We arrive at a boxy brick house on the curve of a thin residential road. The yard is full of untended plant life. Bushes spill over the curving stone wall that delineates the yard. 

We walk around the house and Oz leads me to the back door. As we descend a set of crumbling steps to a basement entrance, I think about how the summer days are forgiving. Everyone has somewhere to live right now and the lack of power is not as much of a hardship as it will be during the winter.

Once inside, a wall of odor hits me. It's the rank scent of rancid meat. But Oz doesn't seem to notice, and so I resist the urge to hold my nose. 

There's a small woman with tangled, dark hair tied up on her head standing over an ancient cast iron stove. The round chimney exhausts out of a jagged hole in a high, rectangular window. On the stove is a rusted pot filled with boiling water.

"Look!" Oz unwraps the bounty of produce and shows it to her.

"Oh, Osvaldo," she exclaims. I had no idea that's his full name, until now. The petite woman rushes towards him. "What have you..." She sees me and stiffens. "Oh. Hello."

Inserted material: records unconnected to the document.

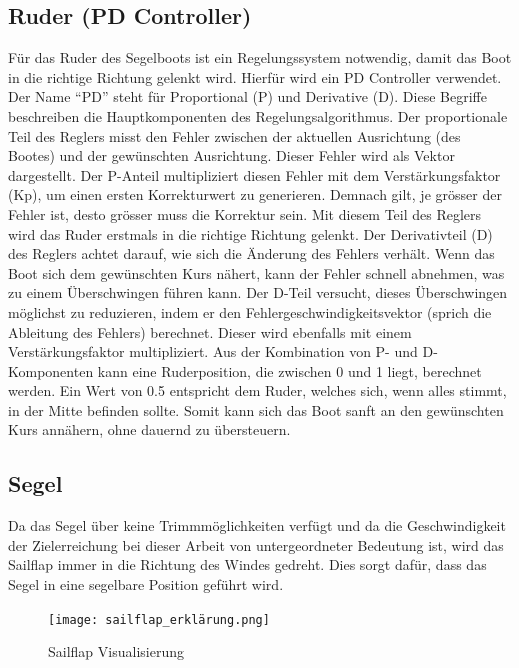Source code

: \subsection{Ruder (PD Controller)}
Für das Ruder des Segelboots ist ein Regelungssystem notwendig, damit das Boot in die richtige Richtung gelenkt wird. Hierfür wird ein PD Controller verwendet. Der Name \enquote{PD} steht für Proportional (P) und Derivative (D). Diese Begriffe beschreiben die Hauptkomponenten des Regelungsalgorithmus. Der proportionale Teil des Reglers misst den Fehler zwischen der aktuellen Ausrichtung (des Bootes) und der gewünschten Ausrichtung. Dieser Fehler wird als Vektor dargestellt. Der P-Anteil multipliziert diesen Fehler mit dem Verstärkungsfaktor (Kp), um einen ersten Korrekturwert zu generieren. Demnach gilt, je grösser der Fehler ist, desto grösser muss die Korrektur sein. Mit diesem Teil des Reglers wird das Ruder erstmals in die richtige Richtung gelenkt. Der Derivativteil (D) des Reglers achtet darauf, wie sich die Änderung des Fehlers verhält. Wenn das Boot sich dem gewünschten Kurs nähert, kann der Fehler schnell abnehmen, was zu einem Überschwingen führen kann. Der D-Teil versucht, dieses Überschwingen möglichst zu reduzieren, indem er den Fehlergeschwindigkeitsvektor (sprich die Ableitung des Fehlers) berechnet. Dieser wird ebenfalls mit einem Verstärkungsfaktor multipliziert. Aus der Kombination von P- und D-Komponenten kann eine Ruderposition, die zwischen 0 und 1 liegt, berechnet werden. Ein Wert von 0.5 entspricht dem Ruder, welches sich, wenn alles stimmt, in der Mitte befinden sollte. Somit kann sich das Boot sanft an den gewünschten Kurs annähern, ohne dauernd zu übersteuern. 
\subsection{Segel}
Da das Segel über keine Trimmmöglichkeiten verfügt und da die Geschwindigkeit der Zielerreichung bei dieser Arbeit von untergeordneter Bedeutung ist, wird das Sailflap immer in die Richtung des Windes gedreht. Dies sorgt dafür, dass das Segel in eine segelbare Position geführt wird.
\begin{figure}
    \centering
    \texttt{[image: sailflap\_erklärung.png]}
    \caption{Sailflap Visualisierung}
    \label{fig:enter-label}
\end{figure}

"Silvia, this is Andrea." Oz nods back towards me. "She helped me find this food. Andrea, this is Silvia, my wife."

Silvia beams at me. "Well then you have to stay and eat. Just don't wake the children. They're not done their nap." 

She indicates the room behind her.

"Oh, sorry," I say in a whisper. "Are they very sick?"

"Yeah." 

She hands Oz some carrots. He moves to the counters along the wall and begins to chop them. Silvia takes pea pods and throws them into the pot, not stopping to rinse them off. 

"They have to nap a lot. The sickness makes them sleep a long, long time."

"I have lazy children, huh, Andrea?" Oz chuckles.

"Maybe you should wake them for dinner?" Silvia suggests to me.

I glance across the room. The paneled ceilings are low and the floor is covered in vinyl tile that puckers and cracks here and there. There are mattresses on the floor against the far wall. 

The children lay on the beds. They are covered in thick winter blankets even though it's a hot day. Only their heads are visible. The two are laying with their eyes closed. 

Their faces are gray, and there's something about the cloud of flies buzzing around the back of the room that makes me hesitate.